You will find emergencies everywhere, because you predispose yourself to look for them around every corner.
The same is true for the anti-racist verve at the school whose principal was so fond of that “Racist-Off” painting, because it really set the tone that racism was absolutely everywhere, likc cockroaches, throughout the whole day. Every student, every teacher, every visitor passing through that principal’s office had to remain forever vigilent and on the lookout for RAAAAAAACISM!
And that “Racist-Off” painting wasn’t the only piece of art encouraing this: the rest of this almost 100% Hispanic school was decorated exclusively with Mexican and Central/South American art, with only photos of famous Hispanic people up on the walls and only prints of artwork by Hispanic artists.
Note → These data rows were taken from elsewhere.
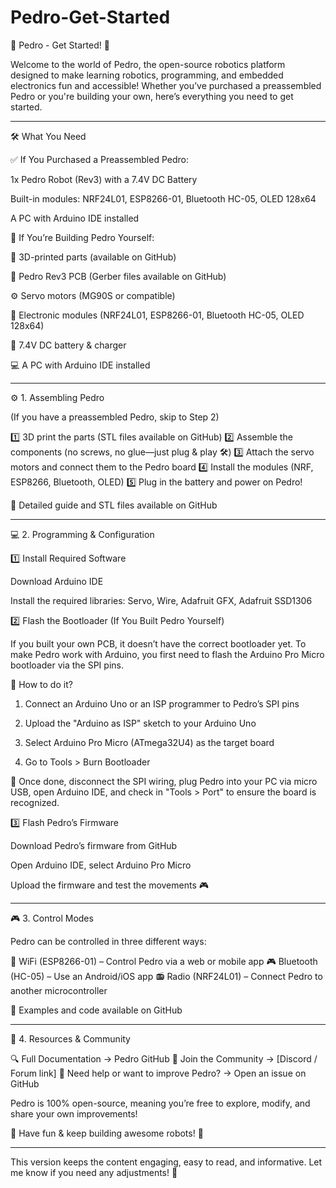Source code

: # Pedro-Get-Started

🚀 Pedro - Get Started! 🤖

Welcome to the world of Pedro, the open-source robotics platform designed to make learning robotics, programming, and embedded electronics fun and accessible! Whether you’ve purchased a preassembled Pedro or you're building your own, here’s everything you need to get started.


---

🛠️ What You Need

✅ If You Purchased a Preassembled Pedro:

1x Pedro Robot (Rev3) with a 7.4V DC Battery

Built-in modules: NRF24L01, ESP8266-01, Bluetooth HC-05, OLED 128x64

A PC with Arduino IDE installed


🔨 If You’re Building Pedro Yourself:

📌 3D-printed parts (available on GitHub)

🔌 Pedro Rev3 PCB (Gerber files available on GitHub)

⚙️ Servo motors (MG90S or compatible)

📡 Electronic modules (NRF24L01, ESP8266-01, Bluetooth HC-05, OLED 128x64)

🔋 7.4V DC battery & charger

💻 A PC with Arduino IDE installed



---

⚙️ 1. Assembling Pedro

(If you have a preassembled Pedro, skip to Step 2)

1️⃣ 3D print the parts (STL files available on GitHub)
2️⃣ Assemble the components (no screws, no glue—just plug & play 🛠️)
3️⃣ Attach the servo motors and connect them to the Pedro board
4️⃣ Install the modules (NRF, ESP8266, Bluetooth, OLED)
5️⃣ Plug in the battery and power on Pedro!

🔗 Detailed guide and STL files available on GitHub


---

💻 2. Programming & Configuration

1️⃣ Install Required Software

Download Arduino IDE

Install the required libraries: Servo, Wire, Adafruit GFX, Adafruit SSD1306


2️⃣ Flash the Bootloader (If You Built Pedro Yourself)

If you built your own PCB, it doesn’t have the correct bootloader yet. To make Pedro work with Arduino, you first need to flash the Arduino Pro Micro bootloader via the SPI pins.

📌 How to do it?

1. Connect an Arduino Uno or an ISP programmer to Pedro’s SPI pins


2. Upload the "Arduino as ISP" sketch to your Arduino Uno


3. Select Arduino Pro Micro (ATmega32U4) as the target board


4. Go to Tools > Burn Bootloader



🎯 Once done, disconnect the SPI wiring, plug Pedro into your PC via micro USB, open Arduino IDE, and check in "Tools > Port" to ensure the board is recognized.

3️⃣ Flash Pedro’s Firmware

Download Pedro’s firmware from GitHub

Open Arduino IDE, select Arduino Pro Micro

Upload the firmware and test the movements 🎮



---

🎮 3. Control Modes

Pedro can be controlled in three different ways:

📡 WiFi (ESP8266-01) – Control Pedro via a web or mobile app
🎮 Bluetooth (HC-05) – Use an Android/iOS app
📻 Radio (NRF24L01) – Connect Pedro to another microcontroller

📌 Examples and code available on GitHub


---

🔗 4. Resources & Community

🔍 Full Documentation → Pedro GitHub
📢 Join the Community → [Discord / Forum link]
🚀 Need help or want to improve Pedro? → Open an issue on GitHub

Pedro is 100% open-source, meaning you’re free to explore, modify, and share your own improvements!

🎉 Have fun & keep building awesome robots! 🤖


---

This version keeps the content engaging, easy to read, and informative. Let me know if you need any adjustments! 🚀

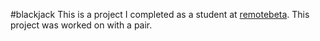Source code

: #blackjack
This is a project I completed as a student at [remotebeta](http://remotebeta.com). This project was worked on with a pair.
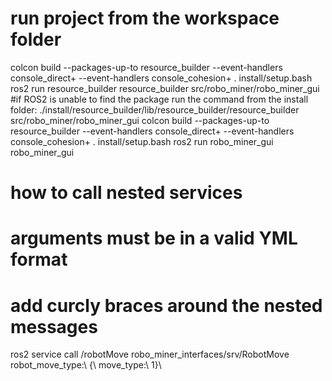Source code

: # run project from the workspace folder

colcon build --packages-up-to resource_builder --event-handlers console_direct+ --event-handlers console_cohesion+
. install/setup.bash
ros2 run resource_builder resource_builder src/robo_miner/robo_miner_gui
#if ROS2 is unable to find the package run the command from the install folder:
./install/resource_builder/lib/resource_builder/resource_builder src/robo_miner/robo_miner_gui
colcon build --packages-up-to resource_builder --event-handlers console_direct+ --event-handlers console_cohesion+
. install/setup.bash
ros2 run robo_miner_gui robo_miner_gui


# how to call nested services
# arguments must be in a valid YML format
# add curcly braces around the nested messages
ros2 service call /robotMove robo_miner_interfaces/srv/RobotMove robot_move_type:\ {\ move_type:\ 1}\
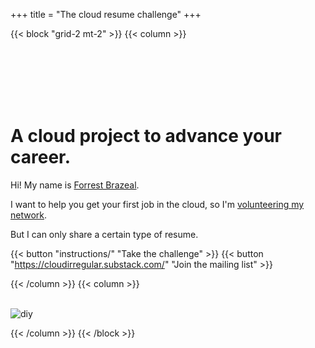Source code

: +++
title = "The cloud resume challenge"
+++

{{< block "grid-2 mt-2" >}}
{{< column >}}

<br>
<br>
<br>
<br>
<br>

# A cloud project to advance your career.

Hi! My name is [Forrest Brazeal](https://forrestbrazeal.com).

I want to help you get your first job in the cloud, so I'm [volunteering my network](https://cloudirregular.substack.com/p/the-cloud-resume-challenge).

But I can only share a certain type of resume.

{{< button "instructions/" "Take the challenge" >}} {{< button "https://cloudirregular.substack.com/" "Join the mailing list" >}}

{{< /column >}}
{{< column >}}
<br>
<br>

![diy](/images/resume.png)

{{< /column >}}
{{< /block >}}

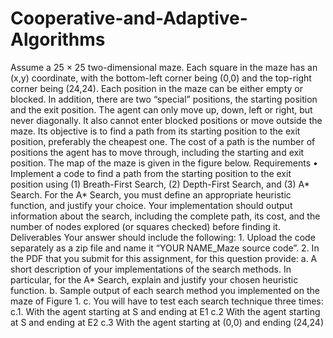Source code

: # Cooperative-and-Adaptive-Algorithms

Assume a 25 × 25 two-dimensional maze. Each square in the maze has an (x,y) coordinate, with the bottom-left corner
being (0,0) and the top-right corner being (24,24). Each position in the maze can be either empty or blocked. In
addition, there are two “special” positions, the starting position and the exit position.
The agent can only move up, down, left or right, but never diagonally. It also cannot enter blocked positions or move
outside the maze. Its objective is to find a path from its starting position to the exit position, preferably the cheapest
one. The cost of a path is the number of positions the agent has to move through, including the starting and exit
position. The map of the maze is given in the figure below.
Requirements
      • Implement a code to find a path from the starting position to the exit position using (1) Breath-First Search,
      (2) Depth-First Search, and (3) A* Search. For the A* Search, you must define an appropriate heuristic
      function, and justify your choice. Your implementation should output information about the search, including
      the complete path, its cost, and the number of nodes explored (or squares checked) before finding it.
      Deliverables
      Your answer should include the following:
          1. Upload the code separately as a zip file and name it “YOUR NAME_Maze source code”.
          2. In the PDF that you submit for this assignment, for this question provide:
          a. A short description of your implementations of the search methods. In particular, for the A* Search,
          explain and justify your chosen heuristic function.
          b. Sample output of each search method you implemented on the maze of Figure 1.
          c. You will have to test each search technique three times:
                c.1. With the agent starting at S and ending at E1
                c.2 With the agent starting at S and ending at E2
                c.3 With the agent starting at (0,0) and ending (24,24)
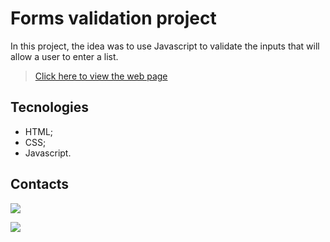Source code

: # Forms validation project

In this project, the idea was to use Javascript to validate the inputs that will allow a user to enter a list.

> [Click here to view the web page](https://matheusvaz-dev.github.io/forms-validation-whit-API/)

## Tecnologies

- HTML;
- CSS;
- Javascript.

## Contacts

<div>
<a href = "mailto:matheusvaz.ux@gmail.com"><img src="https://img.shields.io/badge/Gmail-D14836?style=for-the-badge&logo=gmail&logoColor=white" target="_blank"></a>

<a href="https://www.linkedin.com/in/matheusvaz-dev/" target="_blank"><img src="https://img.shields.io/badge/-LinkedIn-%230077B5?style=for-the-badge&logo=linkedin&logoColor=white" target="_blank"></a>

</div>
The one exception to this was a mural (FABULOUSLY done) of famous Native Americans like Crazy Horse, Sitting Bull, Pocahontas, and Sacajawea…with a picture of Ghandhi nearby, which still puzzles us (because it could be a weird play on the word “Indian”, or it could just be an inadvertant coincidence because Ghandhi was being recognized for his pacifism and nonviolence completely separate from the Native American place of honor).
When I saw the Ghandhi/Crazy Horse proximity, I immediately realized this is one of those opportunities crazy people use to start PC-trouble (I call these particular trolls bogomilskys, after the most vile PC-policeman in Seattle, the man who waged war on Christmas back in 2005). People who wake up each day determined to find something to complain about will indeed succeed. Someone conditioned to look for RAAAAACISM! around every corner will spend their whole lives convincingly impersonating Al Sharpton, James Clyburne, Eric Holder, and Jesse Jackson. I’m truly surprised one of these bogomilskys hasn’t complained to the principal that, “I find it offensive you have a portrait of Indian peace activist Ghandhi, my personal hero who I know nothing about, really, except that he is not only my idol, but Bono’s as well, too close to a mural depicting Native Americans because I find “Indian” to be a pejorative used to subjugate and malign Native Americans and First Nation members, and so I am scarred and deeply troubled because seeing an actual Indian, from India, too near the Native American mural makes me think everyone in this building needs sensitivity training.”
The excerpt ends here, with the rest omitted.